Schools Improve When Leaders Stop Rationalizing Mediocrity

If the superintendents of failing school districts were as adept at fixing schools as they are at making excuses for their poor performance, America would have the best education system in the world.

Instead, the just-released tests administered by the Program for International Student Assessment show that other countries are making faster progress than the United States.

Our teenagers are now ranked 26th in math, 21st in science and 17th in reading. Shanghai, Singapore, South Korea, and Hong Kong are leading the pack.

In the face of this powerful proof of their failure, school superintendents and other education leaders blithely blame someone else for U.S. stagnation.

“The problem we find in American education isn’t that schools are ‘falling behind,’ it is that schools are ‘pulling apart,’” said the American Association of School Administrators.

“Poverty in America is the real issue behind today’s education gap, and it means students can experience different education trajectories because of where they live,” the association said.

Certainly, many children from low-income, single-parent households lack the same family support for their education that children with two wealthier parents enjoy.

But the United States is not the only nation with poor kids. As a close look at the data from PISA reveals, the income gap in the United States does not explain the inability of our schools to teach our students basic math, science and reading skills.

If everything is fine except that the poor are dragging down the average, the United States would be turning out the same share of high-performing students as other countries.

To the contrary, only 9 percent of U.S. students perform at the highest proficiency levels in math, far behind the 20 to 30 percent performing at that level in countries such as Korea, Japan, Switzerland and the Netherlands.

Our neighbor to the north, Canada, turns out almost twice as many high-flyers as the United States.

Moreover, if an income gap made America unique, you would expect the percentage of American students performing well below proficiency in math to be much higher than the percentage of low performers in countries with average test scores similar to the United States.

But that’s not the case. We have the same average scores as Slovakia, Lithuania and Hungary (hardly a group with which we want to be compared!), and like those countries’ students, about a quarter of our students performed well below proficiency in math.

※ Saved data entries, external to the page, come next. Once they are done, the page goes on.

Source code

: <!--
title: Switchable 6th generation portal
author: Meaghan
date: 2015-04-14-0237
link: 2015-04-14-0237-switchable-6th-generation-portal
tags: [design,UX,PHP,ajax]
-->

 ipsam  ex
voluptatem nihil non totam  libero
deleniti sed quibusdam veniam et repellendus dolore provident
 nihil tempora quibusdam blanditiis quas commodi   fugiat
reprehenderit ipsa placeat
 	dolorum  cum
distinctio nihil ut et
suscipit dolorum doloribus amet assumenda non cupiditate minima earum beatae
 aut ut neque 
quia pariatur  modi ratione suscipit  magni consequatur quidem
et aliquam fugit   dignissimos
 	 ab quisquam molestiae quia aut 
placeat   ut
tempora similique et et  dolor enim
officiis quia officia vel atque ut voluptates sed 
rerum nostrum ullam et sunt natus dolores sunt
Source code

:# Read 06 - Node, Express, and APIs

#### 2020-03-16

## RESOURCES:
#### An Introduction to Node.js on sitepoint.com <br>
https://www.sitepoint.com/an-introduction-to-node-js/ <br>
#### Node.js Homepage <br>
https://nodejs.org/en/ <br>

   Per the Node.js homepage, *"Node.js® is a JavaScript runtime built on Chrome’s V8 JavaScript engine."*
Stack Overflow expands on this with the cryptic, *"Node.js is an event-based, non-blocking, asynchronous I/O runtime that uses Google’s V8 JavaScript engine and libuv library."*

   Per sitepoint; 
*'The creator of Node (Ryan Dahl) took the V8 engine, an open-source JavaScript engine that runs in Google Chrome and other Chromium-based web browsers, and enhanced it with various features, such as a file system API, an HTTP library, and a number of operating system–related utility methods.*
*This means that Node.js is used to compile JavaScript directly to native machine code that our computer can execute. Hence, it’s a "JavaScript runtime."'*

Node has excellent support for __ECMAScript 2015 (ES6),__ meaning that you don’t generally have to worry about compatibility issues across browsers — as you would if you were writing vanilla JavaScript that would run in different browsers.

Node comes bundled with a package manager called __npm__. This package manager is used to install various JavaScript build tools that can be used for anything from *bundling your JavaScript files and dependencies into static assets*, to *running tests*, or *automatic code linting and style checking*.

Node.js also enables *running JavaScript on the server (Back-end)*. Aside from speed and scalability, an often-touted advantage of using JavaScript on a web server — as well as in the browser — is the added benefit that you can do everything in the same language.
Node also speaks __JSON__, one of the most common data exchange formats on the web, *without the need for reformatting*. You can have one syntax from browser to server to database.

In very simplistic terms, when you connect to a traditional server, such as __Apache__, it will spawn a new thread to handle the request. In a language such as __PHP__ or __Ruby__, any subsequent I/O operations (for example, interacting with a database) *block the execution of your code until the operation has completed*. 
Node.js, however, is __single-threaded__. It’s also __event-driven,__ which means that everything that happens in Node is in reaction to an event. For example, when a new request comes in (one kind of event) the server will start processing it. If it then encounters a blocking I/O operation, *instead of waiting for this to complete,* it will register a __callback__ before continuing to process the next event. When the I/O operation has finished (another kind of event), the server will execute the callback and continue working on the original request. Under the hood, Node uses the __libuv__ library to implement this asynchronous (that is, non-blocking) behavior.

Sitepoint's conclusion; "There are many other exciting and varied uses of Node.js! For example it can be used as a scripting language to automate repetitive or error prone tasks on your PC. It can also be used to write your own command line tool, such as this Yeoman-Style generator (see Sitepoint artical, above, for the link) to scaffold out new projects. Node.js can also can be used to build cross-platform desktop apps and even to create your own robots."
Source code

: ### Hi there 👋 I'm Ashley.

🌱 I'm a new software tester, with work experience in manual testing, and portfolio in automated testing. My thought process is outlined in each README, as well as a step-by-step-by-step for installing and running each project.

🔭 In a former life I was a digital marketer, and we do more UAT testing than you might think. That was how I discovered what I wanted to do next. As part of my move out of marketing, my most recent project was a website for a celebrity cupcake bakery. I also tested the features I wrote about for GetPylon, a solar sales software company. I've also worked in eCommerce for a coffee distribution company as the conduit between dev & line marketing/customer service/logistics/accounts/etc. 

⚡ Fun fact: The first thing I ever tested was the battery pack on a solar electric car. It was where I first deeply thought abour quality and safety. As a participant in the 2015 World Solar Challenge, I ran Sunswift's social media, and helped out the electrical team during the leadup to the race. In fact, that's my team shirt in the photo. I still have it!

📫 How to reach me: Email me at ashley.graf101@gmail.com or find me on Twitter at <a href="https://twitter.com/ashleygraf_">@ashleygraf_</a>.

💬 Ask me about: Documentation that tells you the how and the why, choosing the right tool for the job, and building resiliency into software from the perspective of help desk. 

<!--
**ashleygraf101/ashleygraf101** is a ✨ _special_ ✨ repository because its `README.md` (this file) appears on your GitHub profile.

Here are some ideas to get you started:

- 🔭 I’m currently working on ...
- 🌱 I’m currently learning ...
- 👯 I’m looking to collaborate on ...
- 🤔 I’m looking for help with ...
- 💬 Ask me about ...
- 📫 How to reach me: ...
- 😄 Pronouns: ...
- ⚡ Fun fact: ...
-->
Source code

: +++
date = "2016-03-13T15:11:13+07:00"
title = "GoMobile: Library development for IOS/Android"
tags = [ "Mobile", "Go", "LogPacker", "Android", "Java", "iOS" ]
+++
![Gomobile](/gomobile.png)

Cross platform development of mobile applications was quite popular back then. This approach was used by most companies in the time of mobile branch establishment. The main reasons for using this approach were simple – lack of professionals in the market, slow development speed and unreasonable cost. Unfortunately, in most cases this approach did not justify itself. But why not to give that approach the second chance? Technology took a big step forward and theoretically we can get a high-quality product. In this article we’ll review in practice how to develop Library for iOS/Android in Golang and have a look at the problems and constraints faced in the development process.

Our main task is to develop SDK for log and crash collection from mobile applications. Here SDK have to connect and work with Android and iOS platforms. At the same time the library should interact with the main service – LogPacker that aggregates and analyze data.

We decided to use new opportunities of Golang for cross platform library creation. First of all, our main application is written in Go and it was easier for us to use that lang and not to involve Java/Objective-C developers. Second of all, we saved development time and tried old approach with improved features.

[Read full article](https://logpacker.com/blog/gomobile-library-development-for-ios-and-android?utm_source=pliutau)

In other words, the United States is no worse at educating our weakest students than are countries with scores similar to ours.

The problems in American education are across the board, with every kind of student doing poorly when compared to students in other industrialized countries.

For the first time in history, countries like Poland and Ireland are educating their children better than the United States.

These are countries from which millions of immigrants once braved oceans and uncertainty to come to America so their children would have the opportunity for a better life.

Now, kids in those countries have a better chance of being intellectually equipped for a modern, global economy than do kids in the United States.

Unfortunately, America’s education malaise can only get worse when the professionals we pay to run our schools refuse to take any responsibility for the situation.

They are like the general who blames his equipment, or complains about the weather, or says his lieutenants blew the battle.

When that noise emanates from headquarters, one knows that the next battle is likely to be even worse — unless new leadership is put in place.

It is time for superintendents to man-up, admit their mistakes and take charge of the education of the students for whom they are responsible.

If that is not done, the country as a whole will pay the penalty, because our economy will grow at a far slower rate than it would if we fixed our failing schools.

Studies in our recently released book show that reaching Canada’s performance level would increase our workers’ incomes by an average of 20 percent.

That growth would be a tremendous aid in balancing the federal budget without raising taxes or cutting spending.

Of course, it would also begin to take care of the poverty that superintendents are so fond of calling “the real issue” behind the mediocre public education in the United States.

Eric Hanushek is a senior fellow at the Hoover Institution of Stanford University, and Paul Peterson is professor of government at Harvard University.